Going back to the likes of Profumo, the horror has always struck me as manufactured. Were we really horrified? Well aside from the odd nun and reclusive prude with an interest in medieval archives, no … we were titillated and wanted more.

Such disclosures appeal to prurient appetites and jack up viewing numbers, so not unnaturally the press make a circus out of these lapses in “judgement”. I’m using parenthesis because there is no consensus any more that supports a monolithic moral judgement that would for sure prompt a mass nod from a scandalized public.

Clinton’s sexual capers were adolescent; deployment of cigars as WSD’s (Weapons-of-Sexual-Deviation) and furtive phone calls for the most part. By todays’ licentious standards this was really, really tame stuff. Yes he was married and the Commander-in-Chief etc, but its entirely unreasonable to expect these people to be Jesu-like in their moral constraints. Perhaps a bit of boinking on the side would actually energize them in the execution of their public duties. Prince Andrew always manages to look rather fiesty.

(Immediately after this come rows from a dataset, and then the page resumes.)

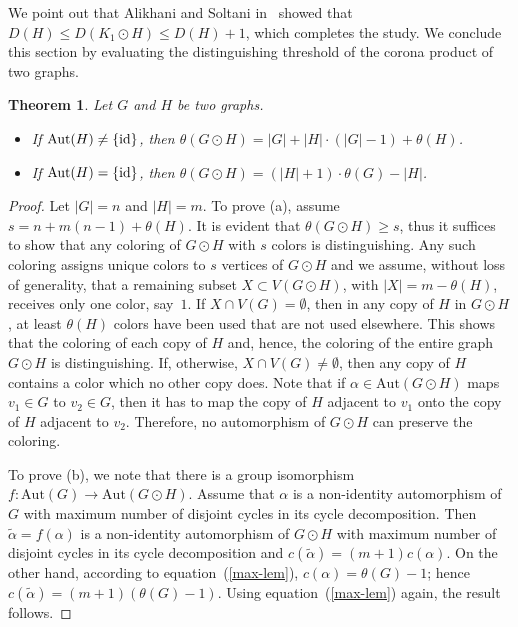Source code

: \documentclass[12pt,a4paper, longbibliography]{article}
\newcommand{\id}{\ensuremath{\text{\rm id}}}
\newcommand{\aut}{\mathrm{Aut}}
\newtheorem{theorem}{{\color{THM} Theorem}}[section]
\theoremstyle{definition}
\numberwithin{equation}{section}
\begin{document}
	
	We point out that Alikhani and Soltani in~\cite{Alikhani2017corona} showed that $D(H)\leq D(K_1 \odot H)\leq D(H)+1$, which completes the study.
		We conclude this section by evaluating   the distinguishing threshold of the corona product of two graphs.
	
	
	\begin{theorem}\label{corona_theta}
		Let $G$ and $H$ be two graphs.
		
		\begin{itemize}
			\item[(a)] If $\aut(H)\neq\{\id\}$, then $\theta(G\odot H)=|G| + |H|\cdot(|G|-1) + \theta(H)$.
			
			\item[(b)] If $ \aut (H)=\{\id\}$, then $\theta(G\odot H)=(|H|+1) \cdot\theta(G)- |H|$.
		\end{itemize}
		
	\end{theorem}
	\begin{proof}
		Let $|G|=n$ and $|H|=m$. To prove  (a), assume $s=n + m(n-1) + \theta(H)$.  It is evident that $\theta(G\odot H)\geq s$, thus it suffices to show that any coloring of $G\odot H$ with $s$ colors is distinguishing. Any such coloring  assigns unique colors to  $s$ vertices of $G \odot H$ and we assume, without loss of generality, that a remaining  subset $X\subset V(G\odot H)$, with  $|X|=m-\theta(H)$, receives only one color, say~$1$.  If $X\cap V(G)= \emptyset$, then in any copy of $H$ in $G\odot H$, at least $\theta(H)$ colors have been used that are not used elsewhere. This shows that the coloring of each copy of $H$ and, hence, the coloring of the entire graph $G \odot H$ is distinguishing. If, otherwise, $X\cap V(G)\neq \emptyset$, then any copy of $H$ contains a color which no other copy does. Note  that if $\alpha\in \aut(G\odot H)$ maps $v_1\in G$ to  $v_2\in G$, then it has to map the copy of $H$ adjacent to $v_1$ onto the copy of $H$ adjacent to $v_2$. Therefore, no automorphism of $G\odot H$ can preserve the coloring. 
		
		To prove (b),  we note that there is a group  isomorphism $f:\aut(G)\to \aut(G\odot H)$.  Assume that $\alpha$ is a non-identity automorphism of $G$ with maximum number of disjoint cycles in its cycle decomposition. Then $\tilde{\alpha}=f(\alpha)$ is a non-identity automorphism of $G\odot H$ with maximum number of disjoint cycles in its cycle decomposition and $c(\tilde{\alpha})=(m+1) c(\alpha)$. On the other hand, according to equation~(\ref{max-lem}), $c(\alpha)=\theta(G)-1$; hence
		$c(\tilde{\alpha})= (m+1) (\theta(G)-1)$.
		Using equation~(\ref{max-lem}) again, the result follows.
	\end{proof}
	
\end{document}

Apparently Mitterand was dedicated to extra-marital diddling, but he always managed to come off as the stalwart French leader. He had this haughty and sanctimonious look about him, that almost dared the gossips to bring it on. Since he was using French espionage capabilities to keep his nocturnal activities under wraps, I doubt if anyone would have had the temerity to ring any bells too loudly.

He did the rounds while covering his rear end and also managed to preside over the Republic in rather grand style. No mean feat in this age of the predator reporter.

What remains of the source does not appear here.